The fiscal note generated by the legislature’s Office of Fiscal Analysis was based on the assumption there were 1,536 Connecticut students using the religious exemption to the state’s vaccination requirements in 2020. The number was a departure from a Public Health Department estimate this year that there were around 8,300 students using the exemption.
Some lawmakers on the committee questioned the director of the fiscal office who said the estimate was based on numbers from the department as of Wednesday.
“We can certainly reach out to DPH. As I said, we based this on … the number of children that DPH thought were directly impacted by this bill, the definitions in this bill. This is a number we got from them, I think around 3 or 4 o’clock yesterday afternoon,” Neil Ayers, director of the Office of Fiscal Analysis, said.
The report predicted the change could result in up to $1.4 million in lost revenue at state higher education institutions if potential college students decline to enroll in schools rather than comply with the vaccination requirements. It also estimated a $91,000 annual cost to the Public Health Department to purchase additional vaccines.

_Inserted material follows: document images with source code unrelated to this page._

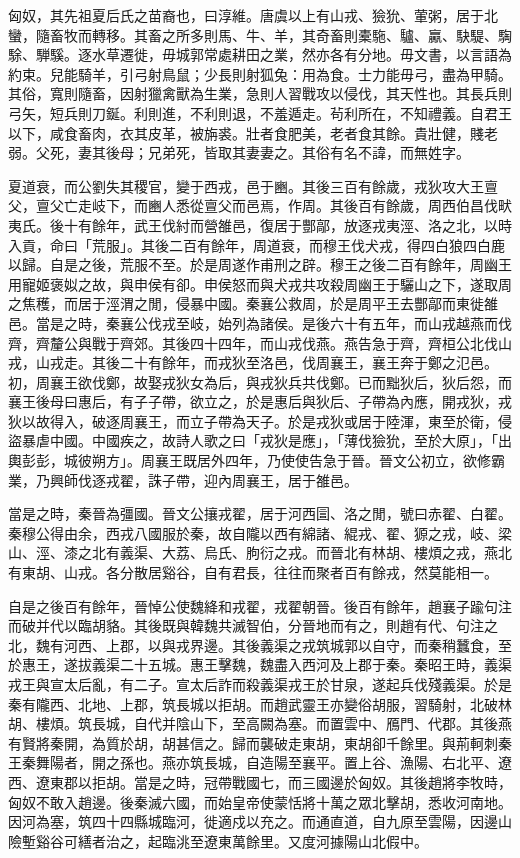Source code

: 
\begin{pinyinscope}
匈奴，其先祖夏后氏之苗裔也，曰淳維。唐虞以上有山戎、獫狁、葷粥，居于北蠻，隨畜牧而轉移。其畜之所多則馬、牛、羊，其奇畜則橐駞、驢、驘、駃騠、騊駼、騨騱。逐水草遷徙，毋城郭常處耕田之業，然亦各有分地。毋文書，以言語為約束。兒能騎羊，引弓射鳥鼠；少長則射狐兔：用為食。士力能毋弓，盡為甲騎。其俗，寬則隨畜，因射獵禽獸為生業，急則人習戰攻以侵伐，其天性也。其長兵則弓矢，短兵則刀鋋。利則進，不利則退，不羞遁走。茍利所在，不知禮義。自君王以下，咸食畜肉，衣其皮革，被旃裘。壯者食肥美，老者食其餘。貴壯健，賤老弱。父死，妻其後母；兄弟死，皆取其妻妻之。其俗有名不諱，而無姓字。

夏道衰，而公劉失其稷官，變于西戎，邑于豳。其後三百有餘歲，戎狄攻大王亶父，亶父亡走岐下，而豳人悉從亶父而邑焉，作周。其後百有餘歲，周西伯昌伐畎夷氏。後十有餘年，武王伐紂而營雒邑，復居于酆鄗，放逐戎夷涇、洛之北，以時入貢，命曰「荒服」。其後二百有餘年，周道衰，而穆王伐犬戎，得四白狼四白鹿以歸。自是之後，荒服不至。於是周遂作甫刑之辟。穆王之後二百有餘年，周幽王用寵姬褒姒之故，與申侯有卻。申侯怒而與犬戎共攻殺周幽王于驪山之下，遂取周之焦穫，而居于涇渭之閒，侵暴中國。秦襄公救周，於是周平王去酆鄗而東徙雒邑。當是之時，秦襄公伐戎至岐，始列為諸侯。是後六十有五年，而山戎越燕而伐齊，齊釐公與戰于齊郊。其後四十四年，而山戎伐燕。燕告急于齊，齊桓公北伐山戎，山戎走。其後二十有餘年，而戎狄至洛邑，伐周襄王，襄王奔于鄭之氾邑。初，周襄王欲伐鄭，故娶戎狄女為后，與戎狄兵共伐鄭。已而黜狄后，狄后怨，而襄王後母曰惠后，有子子帶，欲立之，於是惠后與狄后、子帶為內應，開戎狄，戎狄以故得入，破逐周襄王，而立子帶為天子。於是戎狄或居于陸渾，東至於衛，侵盜暴虐中國。中國疾之，故詩人歌之曰「戎狄是應」，「薄伐獫狁，至於大原」，「出輿彭彭，城彼朔方」。周襄王既居外四年，乃使使告急于晉。晉文公初立，欲修霸業，乃興師伐逐戎翟，誅子帶，迎內周襄王，居于雒邑。

當是之時，秦晉為彊國。晉文公攘戎翟，居于河西圁、洛之閒，號曰赤翟、白翟。秦穆公得由余，西戎八國服於秦，故自隴以西有綿諸、緄戎、翟、獂之戎，岐、梁山、涇、漆之北有義渠、大荔、烏氏、朐衍之戎。而晉北有林胡、樓煩之戎，燕北有東胡、山戎。各分散居谿谷，自有君長，往往而聚者百有餘戎，然莫能相一。

自是之後百有餘年，晉悼公使魏絳和戎翟，戎翟朝晉。後百有餘年，趙襄子踰句注而破并代以臨胡貉。其後既與韓魏共滅智伯，分晉地而有之，則趙有代、句注之北，魏有河西、上郡，以與戎界邊。其後義渠之戎筑城郭以自守，而秦稍蠶食，至於惠王，遂拔義渠二十五城。惠王擊魏，魏盡入西河及上郡于秦。秦昭王時，義渠戎王與宣太后亂，有二子。宣太后詐而殺義渠戎王於甘泉，遂起兵伐殘義渠。於是秦有隴西、北地、上郡，筑長城以拒胡。而趙武靈王亦變俗胡服，習騎射，北破林胡、樓煩。筑長城，自代并陰山下，至高闕為塞。而置雲中、鴈門、代郡。其後燕有賢將秦開，為質於胡，胡甚信之。歸而襲破走東胡，東胡卻千餘里。與荊軻刺秦王秦舞陽者，開之孫也。燕亦筑長城，自造陽至襄平。置上谷、漁陽、右北平、遼西、遼東郡以拒胡。當是之時，冠帶戰國七，而三國邊於匈奴。其後趙將李牧時，匈奴不敢入趙邊。後秦滅六國，而始皇帝使蒙恬將十萬之眾北擊胡，悉收河南地。因河為塞，筑四十四縣城臨河，徙適戍以充之。而通直道，自九原至雲陽，因邊山險塹谿谷可繕者治之，起臨洮至遼東萬餘里。又度河據陽山北假中。


\end{pinyinscope}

Several Republicans said the fiscal note failed to capture a true accounting of the bill’s financial impact because it was based on an incorrect number of exemptions. They also said it failed to account for the ancillary costs of educating students who may no longer be allowed to attend school. Sen. Heather Somers, R-Groton, estimated the change could displace as many as 30,000 students who do not have documentation for their vaccinations.
“I’m really struggling in the fact that I don’t believe DPH is recognizing the impact of this bill, not only for the DPH side but this has a direct and deleterious effect on our education side. So the education costs have to be included in this bill, in my opinion, because it’s not just one, it’s both,” Somers said.
Somers attempted to amend the bill to create a $350 million fund to cover the cost of educating potentially displaced students. Sen. Cathy Osten, a Sprague Democrat who co-chairs the committee, ruled the amendment out of order. She said the change was outside the cognizance of the committee because it attempted to add a new program to the bill. The amendment failed when the committee upheld Osten’s ruling.
Somers proposed another amendment to change the number of religious exemptions factored by the bill, the committee voted this down as well.
Some Democrats also expressed concerns for varying reasons.
“I just wanted to state for the record because of my concerns as well regarding the fiscal note on this bill that I will be voting ‘no’ today,” Rep. Robyn Porter, D-New Haven said.
Sen. Saud Anwar, D-South Windsor, said if the committee was going to broaden the scope of the proposal’s fiscal analysis, it should also include the potential financial impact of outbreaks of disease caused by low vaccination rates if the exemption were allowed to stay in place.
“Many of my colleagues are looking at the indirect costs and on the same token, I’m trying to look at the indirect cost of a case or outbreak of measles alone,” Anwar said.
Throughout the meeting, Osten tried to focus the conversation.
“As I told everybody before, we are talking about the fiscal note of this bill,” she said to Anwar. “This is the fiscal note that we have. We are not going to talk about measles. We are not going to talk about the cost of measles or the costs of polio or the cost of mumps. We’re not doing that today.”